Desmond is a professor of sociology at Harvard and a MacArthur “genius” winner. I am reading his recently published book, Evicted: Poverty and Profit in the American City, which has received a great deal of attention. I think what is most remarkable about it is the way it zeroes in on a problem hiding in plain sight and makes it visible in an extraordinarily compelling way.

It’s worth considering how Desmond does that.

The book certainly has me reflecting on my own bias towards “hard data.” In my performance management and evaluation consulting I often advise nonprofit clients on how to use quantitative data to improve their program outcomes. But Desmond’s work reminds me of the enormous power of real stories told well.

Desmond lived in two Milwaukee neighborhoods for months documenting the struggles poor people have finding and keeping housing, and his book chronicles their real life experiences. At the same time, his book employs hard data to demonstrate that these stories are emblematic of a pervasive problem in the housing market.

There’s a lesson here for any organization trying to get the importance and impact of its work understood. Our goal should be the skillful marriage of quantitative data documenting the scale of the problem with stories that substantiate its impact on the lives, health, and well-being of families.

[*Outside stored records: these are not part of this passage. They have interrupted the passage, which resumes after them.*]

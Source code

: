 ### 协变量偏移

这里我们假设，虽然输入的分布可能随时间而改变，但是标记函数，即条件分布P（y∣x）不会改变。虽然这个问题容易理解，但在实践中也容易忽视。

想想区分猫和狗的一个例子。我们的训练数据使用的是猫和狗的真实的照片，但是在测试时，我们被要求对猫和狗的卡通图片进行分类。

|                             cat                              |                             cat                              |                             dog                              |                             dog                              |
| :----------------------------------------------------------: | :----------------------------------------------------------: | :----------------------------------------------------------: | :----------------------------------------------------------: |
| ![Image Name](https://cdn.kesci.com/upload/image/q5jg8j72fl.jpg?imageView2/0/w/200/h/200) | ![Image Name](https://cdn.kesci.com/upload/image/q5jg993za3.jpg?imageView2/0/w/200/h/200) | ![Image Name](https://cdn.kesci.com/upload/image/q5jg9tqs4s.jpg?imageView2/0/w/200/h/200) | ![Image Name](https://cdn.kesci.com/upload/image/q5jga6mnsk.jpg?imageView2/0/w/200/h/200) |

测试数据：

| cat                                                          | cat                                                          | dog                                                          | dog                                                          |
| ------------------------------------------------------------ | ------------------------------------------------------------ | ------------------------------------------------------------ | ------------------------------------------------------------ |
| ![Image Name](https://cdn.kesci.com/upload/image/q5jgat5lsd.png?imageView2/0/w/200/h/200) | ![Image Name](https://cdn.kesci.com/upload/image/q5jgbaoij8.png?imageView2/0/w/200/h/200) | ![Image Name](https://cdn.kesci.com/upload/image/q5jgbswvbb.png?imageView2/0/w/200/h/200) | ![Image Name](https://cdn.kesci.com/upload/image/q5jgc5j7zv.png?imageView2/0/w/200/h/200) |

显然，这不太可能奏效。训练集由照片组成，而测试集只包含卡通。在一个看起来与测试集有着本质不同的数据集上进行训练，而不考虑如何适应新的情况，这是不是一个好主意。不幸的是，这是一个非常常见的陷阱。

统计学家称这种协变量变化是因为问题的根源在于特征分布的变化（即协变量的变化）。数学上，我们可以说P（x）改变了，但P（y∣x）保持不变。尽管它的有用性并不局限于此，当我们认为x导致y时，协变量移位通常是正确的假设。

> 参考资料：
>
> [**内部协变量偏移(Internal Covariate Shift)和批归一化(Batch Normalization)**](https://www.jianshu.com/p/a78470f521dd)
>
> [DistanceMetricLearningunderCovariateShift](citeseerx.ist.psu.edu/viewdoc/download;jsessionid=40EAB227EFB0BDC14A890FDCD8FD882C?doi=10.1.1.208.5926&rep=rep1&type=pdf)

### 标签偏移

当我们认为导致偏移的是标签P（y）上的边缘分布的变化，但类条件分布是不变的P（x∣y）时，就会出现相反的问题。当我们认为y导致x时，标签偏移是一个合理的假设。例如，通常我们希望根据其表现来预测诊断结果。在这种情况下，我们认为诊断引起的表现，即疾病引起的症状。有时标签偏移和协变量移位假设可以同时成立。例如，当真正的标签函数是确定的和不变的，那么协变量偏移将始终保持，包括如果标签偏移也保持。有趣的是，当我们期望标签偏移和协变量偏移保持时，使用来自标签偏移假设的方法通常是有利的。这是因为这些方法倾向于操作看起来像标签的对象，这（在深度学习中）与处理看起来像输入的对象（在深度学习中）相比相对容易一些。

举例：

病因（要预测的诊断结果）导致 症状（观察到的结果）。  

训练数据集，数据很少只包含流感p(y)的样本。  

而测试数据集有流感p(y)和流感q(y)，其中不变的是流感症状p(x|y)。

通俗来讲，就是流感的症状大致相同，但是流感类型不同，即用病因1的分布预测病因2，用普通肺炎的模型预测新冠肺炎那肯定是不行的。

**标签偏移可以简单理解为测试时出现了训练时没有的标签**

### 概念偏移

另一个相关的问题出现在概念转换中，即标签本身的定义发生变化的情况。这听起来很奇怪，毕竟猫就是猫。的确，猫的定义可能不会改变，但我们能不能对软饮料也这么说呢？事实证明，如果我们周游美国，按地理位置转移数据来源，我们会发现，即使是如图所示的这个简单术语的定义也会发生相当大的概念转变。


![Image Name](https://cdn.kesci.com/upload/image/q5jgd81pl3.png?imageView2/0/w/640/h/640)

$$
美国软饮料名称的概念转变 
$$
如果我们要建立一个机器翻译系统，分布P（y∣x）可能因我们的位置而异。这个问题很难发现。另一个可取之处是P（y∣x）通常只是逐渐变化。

As for the substance of Desmond’s conclusions, this one got my attention: “If incarceration had come to define the lives of men from impoverished black neighborhoods, eviction was shaping the lives of women. Poor black men were locked up. Poor black women were locked out.”

Desmond’s research certainly seems to me to provide definitive evidence for circumstances being the culprit in the story of America’s eviction crisis. Even so, a review of Evicted by Howard Husock of the Manhattan Institute—which bills itself as “a leading free-market think tank,” describes Desmond’s subjects as anti-heroes. As Husock reads it, “…Drugs and a range of other bad decisions and bad behaviors number among the most common causes for the looming evictions of his characters.”

Of course, no matter how strong the data and well-told the stories, not everyone will be convinced by strong findings. The debate about the deserving vs. the undeserving isn’t going to die anytime soon.

But Evicted shows the way to using quantitative data and storytelling to report on research and touch readers’ hearts. The book left me hopeful that this approach will touch not only us “bleeding hearts” but at least some of the “hard hearts” of those who still belong to the free-market blame-the-victim crowd.

Share on Facebook
Facebook
Tweet about this on Twitter
Twitter
Share on LinkedIn
Linkedin

What do you think? • Read comments

Footer

Subscribe to Blog via Email

Enter your email address to subscribe to this blog and receive notifications of new posts by email.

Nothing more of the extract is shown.